- _Data under study_
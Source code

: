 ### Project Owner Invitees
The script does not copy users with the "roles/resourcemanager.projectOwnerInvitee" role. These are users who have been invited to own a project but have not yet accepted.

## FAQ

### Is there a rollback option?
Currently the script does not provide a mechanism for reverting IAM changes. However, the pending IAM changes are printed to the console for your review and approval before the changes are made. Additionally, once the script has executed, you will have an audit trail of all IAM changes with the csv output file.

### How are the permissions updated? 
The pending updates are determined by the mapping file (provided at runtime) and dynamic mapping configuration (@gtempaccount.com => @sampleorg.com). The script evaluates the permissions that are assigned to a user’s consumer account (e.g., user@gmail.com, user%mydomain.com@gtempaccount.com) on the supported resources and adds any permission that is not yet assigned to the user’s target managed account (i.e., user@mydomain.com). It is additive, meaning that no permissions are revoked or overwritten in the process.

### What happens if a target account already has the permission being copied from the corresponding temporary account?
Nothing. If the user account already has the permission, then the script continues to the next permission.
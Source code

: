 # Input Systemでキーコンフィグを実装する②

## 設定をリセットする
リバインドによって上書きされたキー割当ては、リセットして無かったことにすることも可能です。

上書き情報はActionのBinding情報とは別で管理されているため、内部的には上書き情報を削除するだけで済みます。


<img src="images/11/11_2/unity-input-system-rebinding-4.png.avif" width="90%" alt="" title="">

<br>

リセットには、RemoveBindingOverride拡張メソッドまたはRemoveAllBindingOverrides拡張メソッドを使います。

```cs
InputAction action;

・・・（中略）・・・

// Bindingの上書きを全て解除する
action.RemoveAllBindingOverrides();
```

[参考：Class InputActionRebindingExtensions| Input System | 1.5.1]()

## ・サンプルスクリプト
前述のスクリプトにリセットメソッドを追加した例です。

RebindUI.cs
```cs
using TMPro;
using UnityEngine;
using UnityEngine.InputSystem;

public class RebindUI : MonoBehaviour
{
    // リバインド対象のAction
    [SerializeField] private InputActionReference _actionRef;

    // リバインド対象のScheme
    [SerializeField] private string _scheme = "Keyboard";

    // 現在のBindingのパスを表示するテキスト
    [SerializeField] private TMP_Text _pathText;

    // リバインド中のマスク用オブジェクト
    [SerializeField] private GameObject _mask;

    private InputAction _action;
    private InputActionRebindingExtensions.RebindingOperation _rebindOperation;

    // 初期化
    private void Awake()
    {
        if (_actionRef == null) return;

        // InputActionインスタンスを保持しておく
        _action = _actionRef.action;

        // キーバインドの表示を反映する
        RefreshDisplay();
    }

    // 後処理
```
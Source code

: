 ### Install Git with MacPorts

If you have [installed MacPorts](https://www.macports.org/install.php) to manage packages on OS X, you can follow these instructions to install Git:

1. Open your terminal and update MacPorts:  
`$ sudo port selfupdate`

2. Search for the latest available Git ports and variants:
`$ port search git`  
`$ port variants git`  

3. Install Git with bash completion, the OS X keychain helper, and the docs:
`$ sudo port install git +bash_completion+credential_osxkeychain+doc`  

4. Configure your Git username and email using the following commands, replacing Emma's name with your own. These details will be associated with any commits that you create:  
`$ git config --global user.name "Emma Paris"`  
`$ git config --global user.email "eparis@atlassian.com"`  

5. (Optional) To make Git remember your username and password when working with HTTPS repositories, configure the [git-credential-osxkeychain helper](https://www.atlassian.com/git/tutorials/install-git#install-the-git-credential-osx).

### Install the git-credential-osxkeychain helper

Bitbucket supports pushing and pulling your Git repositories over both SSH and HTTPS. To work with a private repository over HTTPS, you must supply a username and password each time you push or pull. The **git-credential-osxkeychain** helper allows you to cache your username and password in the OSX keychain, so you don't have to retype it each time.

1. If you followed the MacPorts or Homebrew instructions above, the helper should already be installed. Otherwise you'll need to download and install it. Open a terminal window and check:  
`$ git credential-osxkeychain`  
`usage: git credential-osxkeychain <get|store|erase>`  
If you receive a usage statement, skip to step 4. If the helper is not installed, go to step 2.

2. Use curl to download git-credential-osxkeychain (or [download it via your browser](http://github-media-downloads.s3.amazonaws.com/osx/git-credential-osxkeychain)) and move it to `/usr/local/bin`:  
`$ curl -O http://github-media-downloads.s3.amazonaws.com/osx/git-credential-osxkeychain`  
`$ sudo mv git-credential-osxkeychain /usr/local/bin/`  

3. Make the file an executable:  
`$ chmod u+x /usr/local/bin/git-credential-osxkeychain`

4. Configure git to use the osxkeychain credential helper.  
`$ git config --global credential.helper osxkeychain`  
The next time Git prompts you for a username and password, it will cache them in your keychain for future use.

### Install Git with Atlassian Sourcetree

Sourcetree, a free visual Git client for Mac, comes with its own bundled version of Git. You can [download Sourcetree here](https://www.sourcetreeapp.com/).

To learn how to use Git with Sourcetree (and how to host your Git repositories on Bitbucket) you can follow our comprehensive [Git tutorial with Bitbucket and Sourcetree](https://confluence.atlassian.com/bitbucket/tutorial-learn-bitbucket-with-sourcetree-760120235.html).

- _Task statement_
The lines holding the string "cache" are what is needed from the material above.

- _Response to this task_
Bitbucket supports pushing and pulling your Git repositories over both SSH and HTTPS. To work with a private repository over HTTPS, you must supply a username and password each time you push or pull. The **git-credential-osxkeychain** helper allows you to cache your username and password in the OSX keychain, so you don't have to retype it each time.
The next time Git prompts you for a username and password, it will cache them in your keychain for future use.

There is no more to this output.